Today Brensinger, 58, of Slatington, has lost 30 pounds, and her hemoglobin A1C (a blood test that reflects your average blood sugar) has dropped from 13.7 percent (well above average) to 5.3 percent (below average for people with diabetes). And while she’s used an oral medication (metformin) to help control her diabetes, she doesn’t need insulin.
Now she has a new outlook on life. “I’m proud of my accomplishments and new look,” Brensinger says. “It’s really changed my life.” Here are her six New Year’s resolutions for managing type 2 diabetes:
1. Read food labels religiously. “I thought I only had to watch my sugar intake, but sugar is just one type of carbohydrate. All carbs should be eaten in moderation. Once I learned how to count carbs and watch serving sizes by reading food labels, things started falling in place. I limit myself to 25 carbs per serving (usually a half-cup) and try to stay at 200 carbs or less per day.”
2. Shop the perimeter of the store. “That’s where you find fresh produce and unprocessed foods that are low in carbs and rich in nutrients. I avoid the aisles with canned and packaged foods that are high in carbs, sodium and fats. I shop at farmers markets for local and fresh foods whenever possible, and I can or freeze produce for winter.”

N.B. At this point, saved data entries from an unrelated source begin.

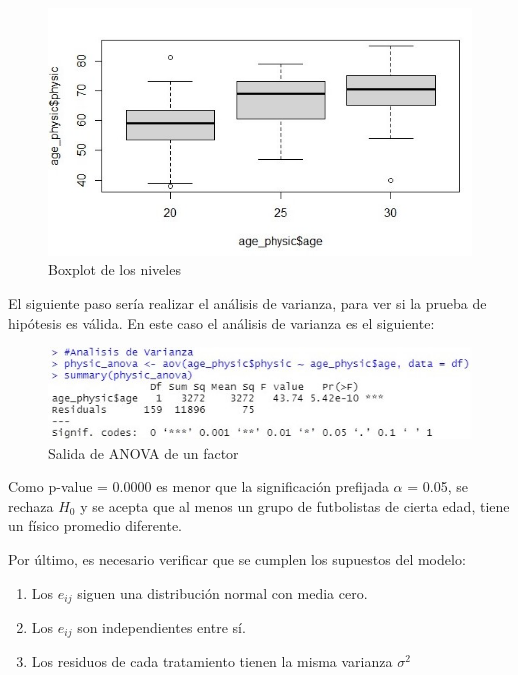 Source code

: \documentclass[a4paper,10pt,twocolumn]{article}
\begin{document}
\begin{figure}[h]
	\includegraphics[scale=0.55]{./imgs/anova_boxplot.jpg}
	\caption{Boxplot de los niveles}
\end{figure}

El siguiente paso sería realizar el análisis de varianza, para ver si la prueba de hipótesis es válida. En este caso el análisis de varianza es el siguiente:

\begin{figure}[h]
	\includegraphics[scale=0.55]{./imgs/anova_summary.jpg}
	\caption{Salida de ANOVA de un factor}
\end{figure}

Como p-value = 0.0000 es menor que la significación prefijada $\alpha$ = 0.05, se rechaza $H_{0}$ y se acepta que al menos un grupo de futbolistas de cierta edad, tiene un físico promedio diferente. 

Por último, es necesario verificar que se cumplen los supuestos del modelo:
\begin{enumerate}
	\item Los $e_{ij}$ siguen una distribución normal con media cero.
	\item Los $e_{ij}$ son independientes entre sí.
	\item Los residuos de cada tratamiento tienen la misma varianza $\sigma^{2}$
\end{enumerate}
\end{document}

3. Eat several smaller meals a day. “To keep my blood sugar steady, I have five smaller meals instead of three large ones. I eat low-fat meats, including boneless white chicken, pork chops and lean beef. I can eat as many nonstarchy veggies (no potatoes or rice) as I want. For snacks, I have fruit, sugar-free gelatin or a low-carb, puffed multigrain cake spread with homemade, sugar-free apple butter.”
4. Enjoy an occasional treat. “I avoid fried foods, but if I want French fries or cake I treat myself to one helping and walk away. You can cheat a little to satisfy cravings, but you have to count carbs. I keep a daily diary. If I’m going to a party or restaurant, I adjust things during the day to stay within my dietary schedule.”
5. Get moving…every day. “I walk 1 1/2 miles most days, which also helps my heart problem that I learned about after I was diagnosed with diabetes. It’s tough because I also use a cane due to an unrelated leg problem. If it’s raining or too cold, I’ll do laps at work in a tunnel between two buildings. I also do an extra lap around the store when shopping.”
6. Pay it forward. “Co-workers with diabetes often ask my advice about talking with their doctor and how to eat better. I like to help because I’ve seen what managing diabetes has done for me, and I know what it can do for somebody else.”
Why taking charge is important
Medication can’t always be avoided for type 2 diabetes. Even so, it’s important for people to take charge of their health. Consistency in diet and exercise are key, says internal medicine doctor Larry Levin, MD, with Lehigh Valley Health Network. “Many people can manage type 2 diabetes through diet and exercise alone,” he says. “And if medication can’t be avoided, lifestyle changes still help to reduce the doses or number of medications needed.”